This story is from June 21, 2016

Tamil Nadu keen to revive Port-Maduravoyal project

The Port-Maduravoyal expressway project may have a fresh lease of life as the state government, it is reliably learnt, is keen on reviving and completing it expeditiously. The highways and PWD minsiter said “We have not asked to stop the project. We only want them to stick to the agreement."
Tamil Nadu keen to revive Port-Maduravoyal project
The Port-Maduravoyal expressway project may have a fresh lease of life as the state government, it is reliably learnt, is keen on reviving and completing it expeditiously. The highways and PWD minsiter said “We have not asked to stop the project. We only want them to stick to the agreement."
CHENNAI: The Port-Maduravoyal expressway project may have a fresh lease of life as the state government, it is reliably learnt, is keen on reviving and completing it expeditiously.
Intervening in the debate on the motion of thanks to the governor's address in the assembly, highways and PWD minister Edappadi K Palaniswami said, “We have not asked them (NHAI) to stop the project.
We only want them to stick to the agreement (on alignment).“ The work was stopped only when the contractor constructed pillars in Cooum riverbed, instead of doing it on the riverbanks, he said.
The 1,815-crore project got stuck after pillars were constructed for several kilometres and about 15% work was completed spending 500 crore. After repeated efforts over a span of four years to revive the project failed, NHAI terminated the contract in the run-up to the state assembly election in April.
Outwardly , there is no significant change in the stand being adopted by the state government, but sources in the government said some efforts had started to put the 19km long flyover project back on rails. “We have initiated talks with the Centre and NHAI. Something positive is likely to emerge soon,“ said an official.
The state public works department, which cleared the project during the DMK regime, sent a stop work notice in February 2012, months after the previous AIADMK government took over the reins. The charges were alleged deviation in alignment. The Modi government at the Centre has been insisting on the state government working out an “out-of-court settlement“ to keep the project alive.
Union shipping and highways minister Nitin Gadkari and his deputy Pon Radhakrishnan have been putting pressure on the state government to resolve the dispute and move forward with the project. NHAI, meanwhile, has taken a stand that unless there is a state support agreement, no project would be taken up in Tamil Nadu in future as change of state governments have hit projects badly in the past.
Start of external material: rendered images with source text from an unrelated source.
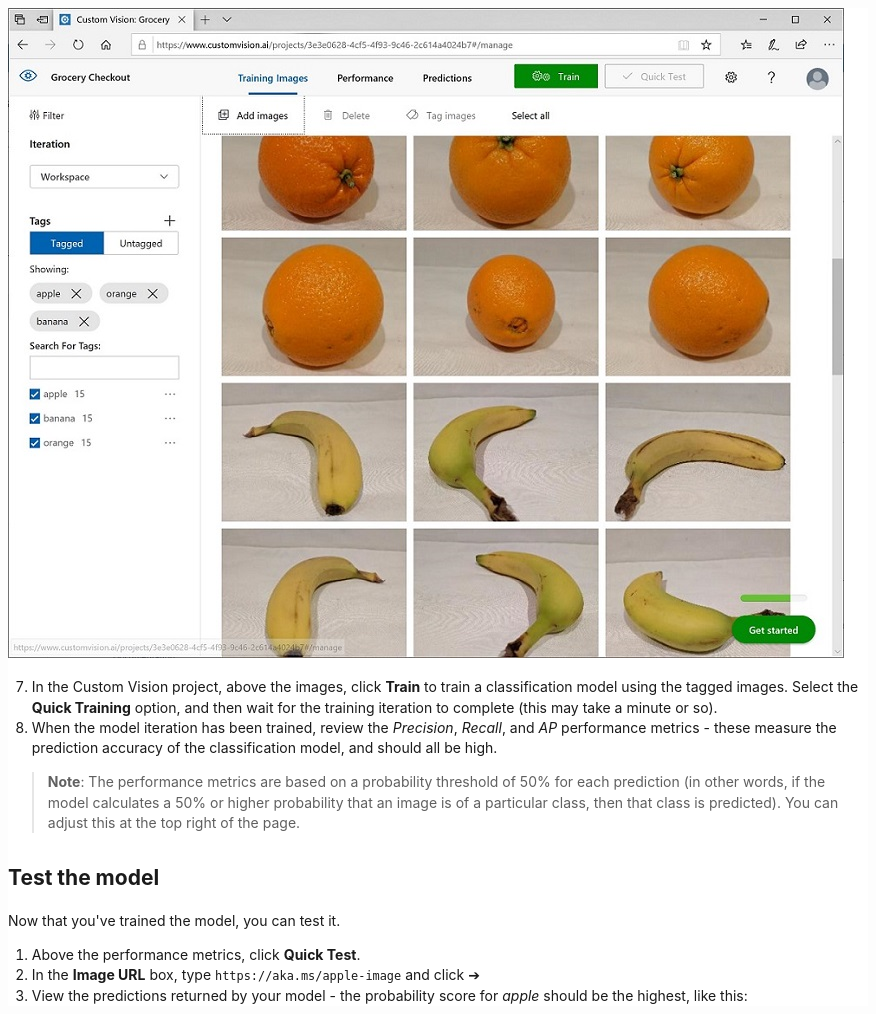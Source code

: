 ![Tagged images of fruit - 15 apples, 15 bananas, and 15 oranges](./images/fruit.jpg)
    
7. In the Custom Vision project, above the images, click **Train** to train a classification model using the tagged images. Select the **Quick Training** option, and then wait for the training iteration to complete (this may take a minute or so).
8. When the model iteration has been trained, review the *Precision*, *Recall*, and *AP* performance metrics - these measure the prediction accuracy of the classification model, and should all be high.

> **Note**: The performance metrics are based on a probability threshold of 50% for each prediction (in other words, if the model calculates a 50% or higher probability that an image is of a particular class, then that class is predicted). You can adjust this at the top right of the page.

## Test the model

Now that you've trained the model, you can test it.

1. Above the performance metrics, click **Quick Test**.
2. In the **Image URL** box, type `https://aka.ms/apple-image` and click &#10132;
3. View the predictions returned by your model - the probability score for *apple* should be the highest, like this:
Incidentally, the Madras high court quashed the PWD's stop work notice to NHAI in 2014, giving a go-ahead signal to NHAI. But the state moved the Supreme Court. “The court told us to forward nominees for setting up an expert committee, and we have forwarded our nominees,“ Palaniswami said in the assembly.
More than 130 columns were built between Maduravoyal and Chetpet before the work was stalled. An independent expert committee of NHAI had “allayed the fears“ of the state government and asserted that the columns would not cause any flooding of adjacent areas.
NHAI sources said the agency had intimated to the SC that it could choose experts from Central Water and Power Research Station, Pune, Central Water Commission, New Delhi and National Environment Engineering Research Institute, Nagpur, to study the project alignment. The contract was terminated as the contractor was keen on pulling out of the project, an NHAI official said. Until 2013, the contractor had raised bills for 945 crore including compensation for keeping the machinery idle.